§ **REQUIREMENT**: Please give again, word for word, the lines that lie between the start of the listing below and the line with "eclipse, exception, javolution", both included.

§ **DATA SUPPLIED**:
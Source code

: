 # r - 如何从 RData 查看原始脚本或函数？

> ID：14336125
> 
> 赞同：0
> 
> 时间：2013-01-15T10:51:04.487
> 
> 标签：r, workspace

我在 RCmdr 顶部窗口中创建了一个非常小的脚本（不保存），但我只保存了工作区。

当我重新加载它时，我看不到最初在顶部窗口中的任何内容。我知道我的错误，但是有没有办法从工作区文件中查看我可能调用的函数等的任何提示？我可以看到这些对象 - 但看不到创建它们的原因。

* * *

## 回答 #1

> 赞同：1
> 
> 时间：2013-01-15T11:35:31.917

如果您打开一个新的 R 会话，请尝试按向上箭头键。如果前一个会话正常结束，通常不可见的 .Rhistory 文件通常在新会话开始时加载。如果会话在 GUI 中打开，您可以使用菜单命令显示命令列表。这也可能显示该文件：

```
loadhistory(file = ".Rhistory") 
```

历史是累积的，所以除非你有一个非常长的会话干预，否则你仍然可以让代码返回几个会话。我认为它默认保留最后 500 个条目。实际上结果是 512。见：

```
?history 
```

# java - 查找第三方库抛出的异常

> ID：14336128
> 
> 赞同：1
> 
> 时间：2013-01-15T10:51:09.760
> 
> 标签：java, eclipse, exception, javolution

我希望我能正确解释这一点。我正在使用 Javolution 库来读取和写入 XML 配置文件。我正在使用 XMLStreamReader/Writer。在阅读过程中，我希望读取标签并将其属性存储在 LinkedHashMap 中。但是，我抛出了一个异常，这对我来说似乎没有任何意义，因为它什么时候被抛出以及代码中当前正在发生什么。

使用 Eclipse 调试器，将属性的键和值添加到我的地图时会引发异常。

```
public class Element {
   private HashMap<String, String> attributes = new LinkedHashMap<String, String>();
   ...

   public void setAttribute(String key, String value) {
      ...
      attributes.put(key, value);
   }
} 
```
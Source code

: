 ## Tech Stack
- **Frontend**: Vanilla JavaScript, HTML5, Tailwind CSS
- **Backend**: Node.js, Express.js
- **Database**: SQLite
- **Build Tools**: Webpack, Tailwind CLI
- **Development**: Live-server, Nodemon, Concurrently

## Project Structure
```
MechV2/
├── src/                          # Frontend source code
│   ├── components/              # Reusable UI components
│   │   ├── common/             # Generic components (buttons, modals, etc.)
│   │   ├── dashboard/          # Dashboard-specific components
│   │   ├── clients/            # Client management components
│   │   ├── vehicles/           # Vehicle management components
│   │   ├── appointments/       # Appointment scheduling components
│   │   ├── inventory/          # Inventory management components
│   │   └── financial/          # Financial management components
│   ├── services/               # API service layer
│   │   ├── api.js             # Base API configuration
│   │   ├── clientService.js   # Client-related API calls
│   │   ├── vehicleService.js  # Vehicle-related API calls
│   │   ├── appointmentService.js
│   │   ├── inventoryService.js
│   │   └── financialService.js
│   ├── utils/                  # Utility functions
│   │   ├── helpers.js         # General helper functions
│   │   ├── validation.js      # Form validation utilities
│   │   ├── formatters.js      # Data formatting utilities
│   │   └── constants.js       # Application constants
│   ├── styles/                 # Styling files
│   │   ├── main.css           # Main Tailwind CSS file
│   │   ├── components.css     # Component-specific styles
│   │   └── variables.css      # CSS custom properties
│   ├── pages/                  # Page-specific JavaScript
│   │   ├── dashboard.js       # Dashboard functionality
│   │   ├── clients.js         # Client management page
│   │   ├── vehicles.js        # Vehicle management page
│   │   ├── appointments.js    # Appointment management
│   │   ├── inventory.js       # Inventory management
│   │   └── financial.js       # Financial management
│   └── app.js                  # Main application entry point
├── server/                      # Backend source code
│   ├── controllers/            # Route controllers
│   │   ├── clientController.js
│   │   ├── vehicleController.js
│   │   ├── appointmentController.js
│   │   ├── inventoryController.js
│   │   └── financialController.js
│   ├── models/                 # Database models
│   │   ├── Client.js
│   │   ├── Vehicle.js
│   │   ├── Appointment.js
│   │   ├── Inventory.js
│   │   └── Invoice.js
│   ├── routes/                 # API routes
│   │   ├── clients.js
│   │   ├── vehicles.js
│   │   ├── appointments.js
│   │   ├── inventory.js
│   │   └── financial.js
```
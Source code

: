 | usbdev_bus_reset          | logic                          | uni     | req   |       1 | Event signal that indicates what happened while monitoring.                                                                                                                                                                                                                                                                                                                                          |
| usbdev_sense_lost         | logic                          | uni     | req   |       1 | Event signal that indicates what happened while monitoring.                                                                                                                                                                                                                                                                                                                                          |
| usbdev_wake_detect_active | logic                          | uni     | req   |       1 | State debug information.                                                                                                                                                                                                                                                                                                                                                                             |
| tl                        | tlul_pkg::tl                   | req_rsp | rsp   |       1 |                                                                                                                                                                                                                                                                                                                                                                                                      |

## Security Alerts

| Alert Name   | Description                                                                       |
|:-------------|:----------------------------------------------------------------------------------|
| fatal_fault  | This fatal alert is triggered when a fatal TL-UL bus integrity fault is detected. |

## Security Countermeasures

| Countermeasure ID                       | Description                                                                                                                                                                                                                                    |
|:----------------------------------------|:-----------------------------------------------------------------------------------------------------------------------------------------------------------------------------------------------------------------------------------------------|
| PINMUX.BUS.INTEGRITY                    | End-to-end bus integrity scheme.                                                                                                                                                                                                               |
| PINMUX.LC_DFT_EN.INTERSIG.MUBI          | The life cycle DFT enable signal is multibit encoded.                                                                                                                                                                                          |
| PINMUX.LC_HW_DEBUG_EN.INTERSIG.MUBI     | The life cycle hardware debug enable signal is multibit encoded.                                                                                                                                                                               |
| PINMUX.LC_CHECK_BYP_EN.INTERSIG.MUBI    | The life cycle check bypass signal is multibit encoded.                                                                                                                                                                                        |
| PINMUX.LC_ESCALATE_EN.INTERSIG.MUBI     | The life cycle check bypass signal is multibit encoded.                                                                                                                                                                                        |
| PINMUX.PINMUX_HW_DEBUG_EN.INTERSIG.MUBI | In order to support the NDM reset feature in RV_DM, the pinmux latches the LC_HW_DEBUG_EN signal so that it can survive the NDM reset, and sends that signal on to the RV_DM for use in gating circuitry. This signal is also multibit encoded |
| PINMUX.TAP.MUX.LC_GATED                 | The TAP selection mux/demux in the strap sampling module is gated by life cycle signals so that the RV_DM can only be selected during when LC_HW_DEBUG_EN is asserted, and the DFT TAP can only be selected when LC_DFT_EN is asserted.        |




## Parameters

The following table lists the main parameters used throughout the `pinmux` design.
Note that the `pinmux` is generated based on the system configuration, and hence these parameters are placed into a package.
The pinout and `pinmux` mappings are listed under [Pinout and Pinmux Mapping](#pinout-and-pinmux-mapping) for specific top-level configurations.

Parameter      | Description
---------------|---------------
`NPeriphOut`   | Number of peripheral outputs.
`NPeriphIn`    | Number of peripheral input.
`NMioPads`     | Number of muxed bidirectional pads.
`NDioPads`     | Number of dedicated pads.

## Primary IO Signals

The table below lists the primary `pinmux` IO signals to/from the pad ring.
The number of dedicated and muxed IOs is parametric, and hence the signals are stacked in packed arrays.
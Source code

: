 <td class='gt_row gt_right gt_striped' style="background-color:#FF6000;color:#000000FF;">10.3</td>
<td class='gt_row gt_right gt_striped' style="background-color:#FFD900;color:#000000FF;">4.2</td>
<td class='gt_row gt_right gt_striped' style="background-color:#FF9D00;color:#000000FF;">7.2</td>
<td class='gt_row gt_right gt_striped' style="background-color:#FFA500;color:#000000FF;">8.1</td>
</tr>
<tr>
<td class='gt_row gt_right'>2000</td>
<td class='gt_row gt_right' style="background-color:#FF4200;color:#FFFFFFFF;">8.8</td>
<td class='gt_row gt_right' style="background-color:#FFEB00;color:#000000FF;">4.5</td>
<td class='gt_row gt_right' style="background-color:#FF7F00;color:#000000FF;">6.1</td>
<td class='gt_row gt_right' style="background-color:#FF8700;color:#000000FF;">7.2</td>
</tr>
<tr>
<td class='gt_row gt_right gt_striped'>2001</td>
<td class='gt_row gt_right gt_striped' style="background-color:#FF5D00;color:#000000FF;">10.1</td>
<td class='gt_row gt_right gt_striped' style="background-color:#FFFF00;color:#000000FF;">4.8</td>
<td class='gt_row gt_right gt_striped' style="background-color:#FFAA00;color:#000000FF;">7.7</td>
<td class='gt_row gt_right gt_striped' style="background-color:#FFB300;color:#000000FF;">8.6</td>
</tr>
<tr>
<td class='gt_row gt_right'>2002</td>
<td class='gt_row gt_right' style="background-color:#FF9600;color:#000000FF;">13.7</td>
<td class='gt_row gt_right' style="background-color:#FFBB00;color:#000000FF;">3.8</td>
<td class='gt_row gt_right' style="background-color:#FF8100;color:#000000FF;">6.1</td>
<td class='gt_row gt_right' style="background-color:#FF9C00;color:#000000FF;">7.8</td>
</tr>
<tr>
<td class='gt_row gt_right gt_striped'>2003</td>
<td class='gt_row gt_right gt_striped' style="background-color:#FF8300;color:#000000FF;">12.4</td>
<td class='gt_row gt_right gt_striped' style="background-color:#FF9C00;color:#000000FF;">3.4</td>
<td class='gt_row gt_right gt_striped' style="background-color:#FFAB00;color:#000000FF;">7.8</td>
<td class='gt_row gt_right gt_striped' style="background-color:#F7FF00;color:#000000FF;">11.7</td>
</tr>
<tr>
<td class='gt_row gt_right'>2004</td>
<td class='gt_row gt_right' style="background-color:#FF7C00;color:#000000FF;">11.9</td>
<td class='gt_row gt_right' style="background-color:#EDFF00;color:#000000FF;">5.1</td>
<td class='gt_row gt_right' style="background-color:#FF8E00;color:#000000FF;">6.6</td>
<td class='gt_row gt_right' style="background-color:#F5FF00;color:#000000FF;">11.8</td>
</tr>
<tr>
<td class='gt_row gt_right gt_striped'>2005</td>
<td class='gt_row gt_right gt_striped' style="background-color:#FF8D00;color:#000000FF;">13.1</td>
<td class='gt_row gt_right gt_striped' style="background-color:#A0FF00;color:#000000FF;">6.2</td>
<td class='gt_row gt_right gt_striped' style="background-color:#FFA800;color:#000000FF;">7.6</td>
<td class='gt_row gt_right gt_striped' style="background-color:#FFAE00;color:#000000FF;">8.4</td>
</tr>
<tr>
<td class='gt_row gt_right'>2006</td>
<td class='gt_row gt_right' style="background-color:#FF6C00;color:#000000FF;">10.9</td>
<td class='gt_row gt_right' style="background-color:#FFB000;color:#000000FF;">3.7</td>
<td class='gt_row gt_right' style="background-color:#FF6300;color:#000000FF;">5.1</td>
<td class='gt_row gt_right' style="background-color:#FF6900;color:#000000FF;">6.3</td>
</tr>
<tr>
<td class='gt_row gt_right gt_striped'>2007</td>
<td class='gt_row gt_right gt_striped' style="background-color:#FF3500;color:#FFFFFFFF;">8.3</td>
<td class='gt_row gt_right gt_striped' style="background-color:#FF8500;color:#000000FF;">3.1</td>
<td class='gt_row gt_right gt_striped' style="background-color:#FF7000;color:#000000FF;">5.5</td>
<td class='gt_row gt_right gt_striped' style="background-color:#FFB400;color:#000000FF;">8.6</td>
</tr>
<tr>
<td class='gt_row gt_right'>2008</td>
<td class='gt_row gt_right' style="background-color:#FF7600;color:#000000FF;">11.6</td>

§ **FINISHED EXERCISE**:
Source code

: # r - 如何从 RData 查看原始脚本或函数？

> ID：14336125
> 
> 赞同：0
> 
> 时间：2013-01-15T10:51:04.487
> 
> 标签：r, workspace

我在 RCmdr 顶部窗口中创建了一个非常小的脚本（不保存），但我只保存了工作区。

当我重新加载它时，我看不到最初在顶部窗口中的任何内容。我知道我的错误，但是有没有办法从工作区文件中查看我可能调用的函数等的任何提示？我可以看到这些对象 - 但看不到创建它们的原因。

* * *

## 回答 #1

> 赞同：1
> 
> 时间：2013-01-15T11:35:31.917

如果您打开一个新的 R 会话，请尝试按向上箭头键。如果前一个会话正常结束，通常不可见的 .Rhistory 文件通常在新会话开始时加载。如果会话在 GUI 中打开，您可以使用菜单命令显示命令列表。这也可能显示该文件：

```
loadhistory(file = ".Rhistory") 
```

历史是累积的，所以除非你有一个非常长的会话干预，否则你仍然可以让代码返回几个会话。我认为它默认保留最后 500 个条目。实际上结果是 512。见：

```
?history 
```

# java - 查找第三方库抛出的异常

> ID：14336128
> 
> 赞同：1
> 
> 时间：2013-01-15T10:51:09.760
> 
> 标签：java, eclipse, exception, javolution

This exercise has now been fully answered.